INTERNATIONAL PAPER PLAZA
400 ATLANTIC ST
STAMFORD CT 06821
News Release
International Paper Agrees to Sell Kraft Papers
to Stone Arcade Acquisition Corp.
STAMFORD, Conn. — June 26, 2006 — International Paper (NYSE:IP) has signed a definitive agreement to sell its kraft papers business to Stone Arcade Acquisition Corp. (OTCBB:SCDE) for approximately $155 million in cash, subject to certain closing and post-closing adjustments, and two payments totaling up to $60 million, payable five years from the close of the transaction, contingent upon business performance. The kraft papers business generated approximately $220 million in sales in 2005 and includes the Roanoke Rapids, N.C., paper mill and the Ride Rite® dunnage bag plant in Fordyce, Ark.
The agreement is part of IP’s previously announced transformation plan to focus on uncoated papers and packaging. Proceeds from divestitures announced to date, including kraft papers, total approximately $9.3 billion.
The sale is expected to close in the third quarter, subject to satisfaction of various closing conditions, including regulatory approval and approval by Stone Arcade shareholders. After closing, the company will be called KapStone Kraft Paper Corporation — a division of KapStone Paper and Packaging Corporation. Tim Keneally, currently vice president of IP’s kraft papers business, will lead the KapStone Kraft Paper business.
“Kraft Papers has been a solid niche business for International Paper and we’re pleased to see that a number of interested parties, including Stone Arcade, agree with us,” said Carol Roberts, senior vice president of IP Packaging Solutions. “This agreement speaks to the quality of the people and the assets of this business.”
“The acquisition of IP’s kraft papers business is an important first step for our company, Stone Arcade,” said Roger Stone, chairman and CEO of Stone Arcade. “It provides us with a very solid platform from which we hope to expand. We look forward to working with the current management group to develop internal growth opportunities while we simultaneously explore strategic acquisitions.”
Matt Kaplan, Stone Arcade president and chief operating officer, added, “We are very excited regarding the acquisition of IP’s kraft paper business.

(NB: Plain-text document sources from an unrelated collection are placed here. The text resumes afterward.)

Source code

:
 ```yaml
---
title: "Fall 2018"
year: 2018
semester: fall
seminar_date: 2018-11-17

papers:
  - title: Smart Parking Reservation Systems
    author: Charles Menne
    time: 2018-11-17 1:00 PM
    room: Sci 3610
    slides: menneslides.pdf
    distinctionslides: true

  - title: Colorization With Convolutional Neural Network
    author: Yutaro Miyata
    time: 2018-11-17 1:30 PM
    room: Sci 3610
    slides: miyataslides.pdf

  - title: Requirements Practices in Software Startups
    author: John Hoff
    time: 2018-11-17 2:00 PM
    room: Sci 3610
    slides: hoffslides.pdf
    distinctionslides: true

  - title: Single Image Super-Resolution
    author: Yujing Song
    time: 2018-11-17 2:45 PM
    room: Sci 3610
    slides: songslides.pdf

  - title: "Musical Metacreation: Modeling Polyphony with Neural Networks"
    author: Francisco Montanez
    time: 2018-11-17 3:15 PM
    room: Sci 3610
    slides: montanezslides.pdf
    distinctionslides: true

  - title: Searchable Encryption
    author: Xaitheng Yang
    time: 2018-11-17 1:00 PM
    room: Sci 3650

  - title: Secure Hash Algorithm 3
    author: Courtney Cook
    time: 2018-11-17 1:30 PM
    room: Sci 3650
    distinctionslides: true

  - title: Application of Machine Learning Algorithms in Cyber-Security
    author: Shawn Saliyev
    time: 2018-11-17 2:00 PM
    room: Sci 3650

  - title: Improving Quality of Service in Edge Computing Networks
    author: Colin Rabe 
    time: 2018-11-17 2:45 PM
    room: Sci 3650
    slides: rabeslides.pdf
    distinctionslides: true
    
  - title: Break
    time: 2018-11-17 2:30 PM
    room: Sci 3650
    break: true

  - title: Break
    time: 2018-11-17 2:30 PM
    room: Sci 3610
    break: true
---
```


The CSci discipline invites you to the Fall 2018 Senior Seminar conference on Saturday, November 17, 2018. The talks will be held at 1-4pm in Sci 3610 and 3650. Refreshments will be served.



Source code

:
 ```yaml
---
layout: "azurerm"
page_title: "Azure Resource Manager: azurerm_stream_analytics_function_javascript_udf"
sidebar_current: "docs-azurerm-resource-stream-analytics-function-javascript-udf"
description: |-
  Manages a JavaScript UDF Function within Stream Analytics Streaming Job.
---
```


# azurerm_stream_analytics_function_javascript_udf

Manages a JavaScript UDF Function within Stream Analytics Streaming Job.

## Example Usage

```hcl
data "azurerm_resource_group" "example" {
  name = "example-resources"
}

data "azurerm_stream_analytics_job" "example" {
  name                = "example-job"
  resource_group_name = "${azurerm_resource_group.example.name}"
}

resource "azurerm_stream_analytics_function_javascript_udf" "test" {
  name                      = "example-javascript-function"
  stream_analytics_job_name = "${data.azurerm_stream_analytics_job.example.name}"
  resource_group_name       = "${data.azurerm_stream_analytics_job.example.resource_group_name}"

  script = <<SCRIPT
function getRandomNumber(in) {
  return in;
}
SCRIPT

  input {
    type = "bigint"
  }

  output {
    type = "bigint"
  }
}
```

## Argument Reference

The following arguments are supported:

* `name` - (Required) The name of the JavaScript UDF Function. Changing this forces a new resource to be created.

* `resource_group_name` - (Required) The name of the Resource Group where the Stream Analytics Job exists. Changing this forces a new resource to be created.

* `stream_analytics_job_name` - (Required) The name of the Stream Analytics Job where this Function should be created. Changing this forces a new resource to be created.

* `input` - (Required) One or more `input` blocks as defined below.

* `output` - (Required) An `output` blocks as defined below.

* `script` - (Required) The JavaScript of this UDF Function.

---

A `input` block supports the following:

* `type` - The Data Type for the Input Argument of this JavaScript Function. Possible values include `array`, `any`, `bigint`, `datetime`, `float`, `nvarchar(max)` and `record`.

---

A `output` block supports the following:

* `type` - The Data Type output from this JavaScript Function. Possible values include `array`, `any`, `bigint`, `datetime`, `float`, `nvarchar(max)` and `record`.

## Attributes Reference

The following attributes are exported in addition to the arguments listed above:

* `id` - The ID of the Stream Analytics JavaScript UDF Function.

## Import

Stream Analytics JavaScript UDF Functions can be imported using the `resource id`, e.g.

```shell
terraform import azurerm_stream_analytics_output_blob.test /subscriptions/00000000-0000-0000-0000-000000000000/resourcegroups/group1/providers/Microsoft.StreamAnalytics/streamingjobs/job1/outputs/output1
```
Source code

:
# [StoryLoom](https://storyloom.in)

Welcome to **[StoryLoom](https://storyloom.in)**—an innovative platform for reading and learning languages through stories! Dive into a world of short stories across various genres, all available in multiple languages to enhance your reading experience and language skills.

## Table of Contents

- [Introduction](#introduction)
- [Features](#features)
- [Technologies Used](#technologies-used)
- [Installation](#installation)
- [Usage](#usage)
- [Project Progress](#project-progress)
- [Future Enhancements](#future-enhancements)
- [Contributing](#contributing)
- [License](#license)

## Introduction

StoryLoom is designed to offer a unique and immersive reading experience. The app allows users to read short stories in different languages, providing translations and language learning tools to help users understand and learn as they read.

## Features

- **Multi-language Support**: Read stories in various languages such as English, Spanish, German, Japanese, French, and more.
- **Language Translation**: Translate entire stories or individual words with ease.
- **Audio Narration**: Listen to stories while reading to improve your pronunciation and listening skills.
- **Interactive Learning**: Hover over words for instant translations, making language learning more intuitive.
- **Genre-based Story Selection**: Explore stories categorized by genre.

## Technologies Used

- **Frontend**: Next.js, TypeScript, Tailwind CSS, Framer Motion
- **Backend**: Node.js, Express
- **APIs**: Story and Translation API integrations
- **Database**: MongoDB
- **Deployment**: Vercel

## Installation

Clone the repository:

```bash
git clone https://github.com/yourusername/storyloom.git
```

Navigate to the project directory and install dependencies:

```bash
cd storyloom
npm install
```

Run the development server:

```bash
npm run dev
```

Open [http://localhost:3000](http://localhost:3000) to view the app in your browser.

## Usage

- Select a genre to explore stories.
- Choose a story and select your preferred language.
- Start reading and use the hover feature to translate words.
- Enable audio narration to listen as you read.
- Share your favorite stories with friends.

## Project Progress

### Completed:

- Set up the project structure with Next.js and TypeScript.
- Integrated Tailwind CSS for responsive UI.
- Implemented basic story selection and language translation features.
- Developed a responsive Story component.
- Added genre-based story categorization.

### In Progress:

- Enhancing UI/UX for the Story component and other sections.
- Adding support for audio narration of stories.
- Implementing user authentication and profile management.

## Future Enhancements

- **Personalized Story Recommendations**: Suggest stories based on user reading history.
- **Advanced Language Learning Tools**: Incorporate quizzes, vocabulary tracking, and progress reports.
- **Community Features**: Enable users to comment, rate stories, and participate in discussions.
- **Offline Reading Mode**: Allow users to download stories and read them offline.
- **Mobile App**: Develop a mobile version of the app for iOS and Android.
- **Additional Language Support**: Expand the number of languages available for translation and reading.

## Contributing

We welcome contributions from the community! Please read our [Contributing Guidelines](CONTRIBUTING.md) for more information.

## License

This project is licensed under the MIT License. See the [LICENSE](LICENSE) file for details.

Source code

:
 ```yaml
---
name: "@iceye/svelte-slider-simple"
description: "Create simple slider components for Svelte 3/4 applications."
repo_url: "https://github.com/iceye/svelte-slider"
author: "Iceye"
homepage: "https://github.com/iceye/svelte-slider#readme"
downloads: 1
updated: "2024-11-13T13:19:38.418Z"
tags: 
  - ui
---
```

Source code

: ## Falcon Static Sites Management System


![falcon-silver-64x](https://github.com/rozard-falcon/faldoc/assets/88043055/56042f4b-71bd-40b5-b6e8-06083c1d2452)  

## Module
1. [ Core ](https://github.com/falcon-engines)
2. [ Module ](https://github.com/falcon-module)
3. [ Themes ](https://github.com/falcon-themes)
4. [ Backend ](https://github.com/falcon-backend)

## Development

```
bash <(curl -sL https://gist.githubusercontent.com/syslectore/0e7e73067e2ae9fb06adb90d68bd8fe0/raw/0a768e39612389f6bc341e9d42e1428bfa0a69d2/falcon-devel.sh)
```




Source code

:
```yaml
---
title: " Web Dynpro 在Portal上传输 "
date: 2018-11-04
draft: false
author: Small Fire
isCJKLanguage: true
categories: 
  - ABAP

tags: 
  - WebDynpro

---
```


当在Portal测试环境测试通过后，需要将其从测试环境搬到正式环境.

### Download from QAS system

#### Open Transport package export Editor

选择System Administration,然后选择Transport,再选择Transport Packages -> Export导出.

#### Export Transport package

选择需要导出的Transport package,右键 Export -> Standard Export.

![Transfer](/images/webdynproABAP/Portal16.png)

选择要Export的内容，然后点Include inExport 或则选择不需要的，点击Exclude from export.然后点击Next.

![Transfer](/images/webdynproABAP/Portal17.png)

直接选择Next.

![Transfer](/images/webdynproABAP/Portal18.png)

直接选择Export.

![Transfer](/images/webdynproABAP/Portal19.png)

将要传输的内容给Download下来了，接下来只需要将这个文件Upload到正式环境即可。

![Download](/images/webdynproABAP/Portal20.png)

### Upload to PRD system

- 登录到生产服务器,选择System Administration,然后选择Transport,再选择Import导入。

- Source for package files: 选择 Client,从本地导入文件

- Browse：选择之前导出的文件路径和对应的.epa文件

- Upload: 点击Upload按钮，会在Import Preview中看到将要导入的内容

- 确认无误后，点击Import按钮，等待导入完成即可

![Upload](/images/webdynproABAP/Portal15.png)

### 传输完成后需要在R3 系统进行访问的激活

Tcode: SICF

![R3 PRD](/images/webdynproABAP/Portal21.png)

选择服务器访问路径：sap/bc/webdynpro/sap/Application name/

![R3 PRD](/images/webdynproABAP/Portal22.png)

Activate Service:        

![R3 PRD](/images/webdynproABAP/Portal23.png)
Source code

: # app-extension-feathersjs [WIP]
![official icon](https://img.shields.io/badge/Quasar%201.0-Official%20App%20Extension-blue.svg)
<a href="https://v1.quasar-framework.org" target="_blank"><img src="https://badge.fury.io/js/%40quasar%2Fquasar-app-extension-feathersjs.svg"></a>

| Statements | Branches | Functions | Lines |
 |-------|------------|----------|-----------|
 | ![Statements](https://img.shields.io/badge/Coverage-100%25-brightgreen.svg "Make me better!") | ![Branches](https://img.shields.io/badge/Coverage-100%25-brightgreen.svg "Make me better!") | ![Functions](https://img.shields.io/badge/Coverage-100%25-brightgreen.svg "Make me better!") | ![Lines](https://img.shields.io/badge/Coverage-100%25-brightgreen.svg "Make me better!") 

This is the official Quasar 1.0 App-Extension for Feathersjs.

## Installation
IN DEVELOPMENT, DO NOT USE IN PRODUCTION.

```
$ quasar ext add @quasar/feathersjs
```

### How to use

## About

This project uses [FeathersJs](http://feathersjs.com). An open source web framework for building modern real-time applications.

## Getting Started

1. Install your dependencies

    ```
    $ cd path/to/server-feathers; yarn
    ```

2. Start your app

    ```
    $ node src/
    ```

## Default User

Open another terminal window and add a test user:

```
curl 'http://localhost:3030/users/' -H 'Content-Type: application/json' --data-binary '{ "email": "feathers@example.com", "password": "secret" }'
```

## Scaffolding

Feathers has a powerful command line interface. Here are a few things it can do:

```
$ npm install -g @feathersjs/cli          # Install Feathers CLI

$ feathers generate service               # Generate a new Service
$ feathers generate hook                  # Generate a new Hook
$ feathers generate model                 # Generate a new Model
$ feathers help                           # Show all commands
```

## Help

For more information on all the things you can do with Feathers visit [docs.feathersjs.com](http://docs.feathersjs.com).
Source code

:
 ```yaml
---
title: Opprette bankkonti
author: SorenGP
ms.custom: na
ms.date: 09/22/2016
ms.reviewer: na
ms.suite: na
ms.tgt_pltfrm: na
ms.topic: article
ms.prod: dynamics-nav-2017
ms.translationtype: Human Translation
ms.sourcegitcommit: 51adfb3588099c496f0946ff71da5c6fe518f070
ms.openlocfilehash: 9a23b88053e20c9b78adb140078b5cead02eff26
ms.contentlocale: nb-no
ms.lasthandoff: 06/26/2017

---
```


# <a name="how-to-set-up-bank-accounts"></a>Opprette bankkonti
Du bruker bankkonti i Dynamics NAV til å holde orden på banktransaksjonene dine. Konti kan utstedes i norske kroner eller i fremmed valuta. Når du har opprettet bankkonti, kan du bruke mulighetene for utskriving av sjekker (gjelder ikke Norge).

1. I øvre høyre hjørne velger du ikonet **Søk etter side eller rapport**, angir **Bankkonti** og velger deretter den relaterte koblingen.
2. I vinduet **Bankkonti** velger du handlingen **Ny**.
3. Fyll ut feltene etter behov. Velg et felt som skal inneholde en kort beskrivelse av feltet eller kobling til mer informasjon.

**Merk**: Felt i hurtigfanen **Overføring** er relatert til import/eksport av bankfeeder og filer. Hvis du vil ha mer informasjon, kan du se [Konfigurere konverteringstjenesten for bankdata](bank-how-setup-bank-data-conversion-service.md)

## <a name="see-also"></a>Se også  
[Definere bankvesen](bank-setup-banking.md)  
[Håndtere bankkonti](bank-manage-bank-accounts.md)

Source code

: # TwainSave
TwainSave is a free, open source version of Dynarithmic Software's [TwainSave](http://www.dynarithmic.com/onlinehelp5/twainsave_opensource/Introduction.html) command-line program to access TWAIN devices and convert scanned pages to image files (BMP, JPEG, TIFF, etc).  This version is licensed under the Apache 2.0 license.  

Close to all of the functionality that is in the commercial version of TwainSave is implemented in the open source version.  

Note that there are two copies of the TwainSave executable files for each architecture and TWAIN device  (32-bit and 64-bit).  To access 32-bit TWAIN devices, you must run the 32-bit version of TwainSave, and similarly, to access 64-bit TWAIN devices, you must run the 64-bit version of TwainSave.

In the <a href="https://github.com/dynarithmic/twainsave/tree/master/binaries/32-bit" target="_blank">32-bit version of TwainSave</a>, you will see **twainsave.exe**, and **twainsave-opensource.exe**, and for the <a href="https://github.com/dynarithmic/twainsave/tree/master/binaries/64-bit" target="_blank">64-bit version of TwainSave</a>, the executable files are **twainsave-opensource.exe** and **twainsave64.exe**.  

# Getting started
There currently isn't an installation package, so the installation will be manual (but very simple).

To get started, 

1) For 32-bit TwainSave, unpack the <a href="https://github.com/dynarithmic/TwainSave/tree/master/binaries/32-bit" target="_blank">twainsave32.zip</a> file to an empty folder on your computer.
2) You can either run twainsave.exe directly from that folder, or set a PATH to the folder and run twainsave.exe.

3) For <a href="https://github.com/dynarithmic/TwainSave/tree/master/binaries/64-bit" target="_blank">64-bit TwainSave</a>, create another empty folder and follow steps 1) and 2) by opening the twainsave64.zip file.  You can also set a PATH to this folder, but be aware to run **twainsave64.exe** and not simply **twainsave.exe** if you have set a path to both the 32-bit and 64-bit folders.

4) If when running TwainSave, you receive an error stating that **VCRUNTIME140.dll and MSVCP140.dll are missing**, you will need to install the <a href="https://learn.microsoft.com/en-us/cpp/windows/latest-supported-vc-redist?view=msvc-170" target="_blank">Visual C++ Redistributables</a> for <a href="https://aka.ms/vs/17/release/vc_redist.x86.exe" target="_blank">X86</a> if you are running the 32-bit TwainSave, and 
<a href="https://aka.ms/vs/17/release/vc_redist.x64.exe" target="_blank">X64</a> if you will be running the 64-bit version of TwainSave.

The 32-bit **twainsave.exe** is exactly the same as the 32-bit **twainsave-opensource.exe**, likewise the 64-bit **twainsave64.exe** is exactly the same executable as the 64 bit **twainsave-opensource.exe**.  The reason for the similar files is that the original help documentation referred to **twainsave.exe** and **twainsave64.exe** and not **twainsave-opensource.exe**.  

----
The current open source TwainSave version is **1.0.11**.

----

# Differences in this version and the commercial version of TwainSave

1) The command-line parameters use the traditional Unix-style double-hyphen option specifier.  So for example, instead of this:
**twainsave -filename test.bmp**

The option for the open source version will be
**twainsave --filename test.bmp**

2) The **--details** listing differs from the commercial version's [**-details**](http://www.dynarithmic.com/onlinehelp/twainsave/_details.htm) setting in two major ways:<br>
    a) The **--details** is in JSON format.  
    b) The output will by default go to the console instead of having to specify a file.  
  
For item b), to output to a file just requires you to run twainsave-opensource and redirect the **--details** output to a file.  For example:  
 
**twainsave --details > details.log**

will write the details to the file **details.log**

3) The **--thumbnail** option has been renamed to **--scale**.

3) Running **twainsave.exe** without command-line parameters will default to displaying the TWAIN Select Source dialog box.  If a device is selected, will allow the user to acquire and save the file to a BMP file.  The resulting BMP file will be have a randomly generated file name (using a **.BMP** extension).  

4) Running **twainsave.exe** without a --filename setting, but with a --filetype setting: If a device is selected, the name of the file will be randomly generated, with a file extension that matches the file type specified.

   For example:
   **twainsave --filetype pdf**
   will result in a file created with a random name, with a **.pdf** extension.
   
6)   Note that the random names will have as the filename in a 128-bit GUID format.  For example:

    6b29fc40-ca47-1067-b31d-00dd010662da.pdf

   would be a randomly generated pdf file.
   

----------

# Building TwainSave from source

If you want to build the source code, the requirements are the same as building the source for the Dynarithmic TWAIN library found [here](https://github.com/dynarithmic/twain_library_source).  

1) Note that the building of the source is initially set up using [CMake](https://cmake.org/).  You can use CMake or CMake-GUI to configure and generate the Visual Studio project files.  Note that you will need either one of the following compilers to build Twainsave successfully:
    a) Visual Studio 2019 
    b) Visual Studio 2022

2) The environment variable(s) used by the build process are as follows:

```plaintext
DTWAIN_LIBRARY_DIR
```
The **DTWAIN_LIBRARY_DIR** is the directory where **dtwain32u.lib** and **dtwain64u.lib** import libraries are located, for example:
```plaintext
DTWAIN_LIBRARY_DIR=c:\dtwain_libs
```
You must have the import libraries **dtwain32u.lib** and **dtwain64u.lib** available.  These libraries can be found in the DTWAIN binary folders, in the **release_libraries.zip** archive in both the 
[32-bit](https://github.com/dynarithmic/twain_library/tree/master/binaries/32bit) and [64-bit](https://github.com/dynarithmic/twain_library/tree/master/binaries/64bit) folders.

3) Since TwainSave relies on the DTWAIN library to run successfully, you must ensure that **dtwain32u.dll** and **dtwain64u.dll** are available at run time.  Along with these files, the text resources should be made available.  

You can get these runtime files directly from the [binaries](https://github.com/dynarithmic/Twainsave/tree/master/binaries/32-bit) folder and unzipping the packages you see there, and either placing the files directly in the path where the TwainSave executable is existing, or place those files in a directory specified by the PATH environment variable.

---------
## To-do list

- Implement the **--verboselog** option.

Over the past several weeks, we have had the opportunity to visit the operations and meet many of its employees. Needless to say, we have been very impressed.”
International Paper’s kraft papers business produces approximately 400,000 tons of kraft papers, used in a variety of end-use products including approximately 9 million Ride Rite® dunnage bags. The business employs approximately 700 people. International Paper accounted for the results of its kraft papers business as a discontinued operation and wrote down the business’ assets in the first quarter of 2006.
Stone Arcade Acquisition Corporation is a publicly traded special purpose acquisition company founded in August 2005. Stone Arcade was formed for the purpose of identifying and effecting an asset acquisition or business combination with an unidentified business in the paper, packaging, forest products, and related industries.
Headquartered in the United States, International Paper has been a leader in the forest products industry for more than 100 years. The company is currently transforming its operations to focus on its global uncoated papers and packaging businesses, which operate and serve customers in the U.S., Europe, South America and Asia. These businesses are complemented by an extensive North American merchant distribution system. International Paper is committed to environmental, economic and social sustainability, and has a long-standing policy of using no wood from endangered forests. To learn more, visit www.internationalpaper.com.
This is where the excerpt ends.